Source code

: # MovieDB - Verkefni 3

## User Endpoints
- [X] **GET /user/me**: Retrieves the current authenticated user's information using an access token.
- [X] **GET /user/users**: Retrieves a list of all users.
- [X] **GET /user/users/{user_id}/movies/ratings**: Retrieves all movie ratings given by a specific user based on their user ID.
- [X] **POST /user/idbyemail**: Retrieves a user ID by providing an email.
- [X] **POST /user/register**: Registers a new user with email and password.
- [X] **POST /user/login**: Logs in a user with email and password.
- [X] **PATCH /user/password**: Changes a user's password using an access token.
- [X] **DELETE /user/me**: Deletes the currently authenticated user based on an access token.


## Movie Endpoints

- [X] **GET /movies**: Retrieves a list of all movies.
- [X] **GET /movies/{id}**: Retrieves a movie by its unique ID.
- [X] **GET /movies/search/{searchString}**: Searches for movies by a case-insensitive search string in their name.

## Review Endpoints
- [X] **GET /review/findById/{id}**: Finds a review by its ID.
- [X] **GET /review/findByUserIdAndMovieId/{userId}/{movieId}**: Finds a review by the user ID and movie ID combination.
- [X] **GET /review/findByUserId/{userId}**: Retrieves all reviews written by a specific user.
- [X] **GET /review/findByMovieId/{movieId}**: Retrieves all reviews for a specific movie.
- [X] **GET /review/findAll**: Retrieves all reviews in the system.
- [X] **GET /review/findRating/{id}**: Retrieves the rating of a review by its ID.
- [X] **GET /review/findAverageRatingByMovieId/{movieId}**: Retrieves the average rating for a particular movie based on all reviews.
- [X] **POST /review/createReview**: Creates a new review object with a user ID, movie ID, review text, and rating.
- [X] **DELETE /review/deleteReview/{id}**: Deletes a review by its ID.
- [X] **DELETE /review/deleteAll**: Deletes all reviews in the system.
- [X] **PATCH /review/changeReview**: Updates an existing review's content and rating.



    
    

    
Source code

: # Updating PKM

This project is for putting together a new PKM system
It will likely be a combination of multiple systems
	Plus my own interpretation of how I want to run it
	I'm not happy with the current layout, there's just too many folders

*Description of the task:* Return only the exact lines from the opening of the records through the line that contains "- [X] **POST /user/login**: Logs", both included.

*Response box:*
Source code

: # MovieDB - Verkefni 3

## User Endpoints
- [X] **GET /user/me**: Retrieves the current authenticated user's information using an access token.
- [X] **GET /user/users**: Retrieves a list of all users.
- [X] **GET /user/users/{user_id}/movies/ratings**: Retrieves all movie ratings given by a specific user based on their user ID.
- [X] **POST /user/idbyemail**: Retrieves a user ID by providing an email.
- [X] **POST /user/register**: Registers a new user with email and password.
- [X] **POST /user/login**: Logs in a user with email and password.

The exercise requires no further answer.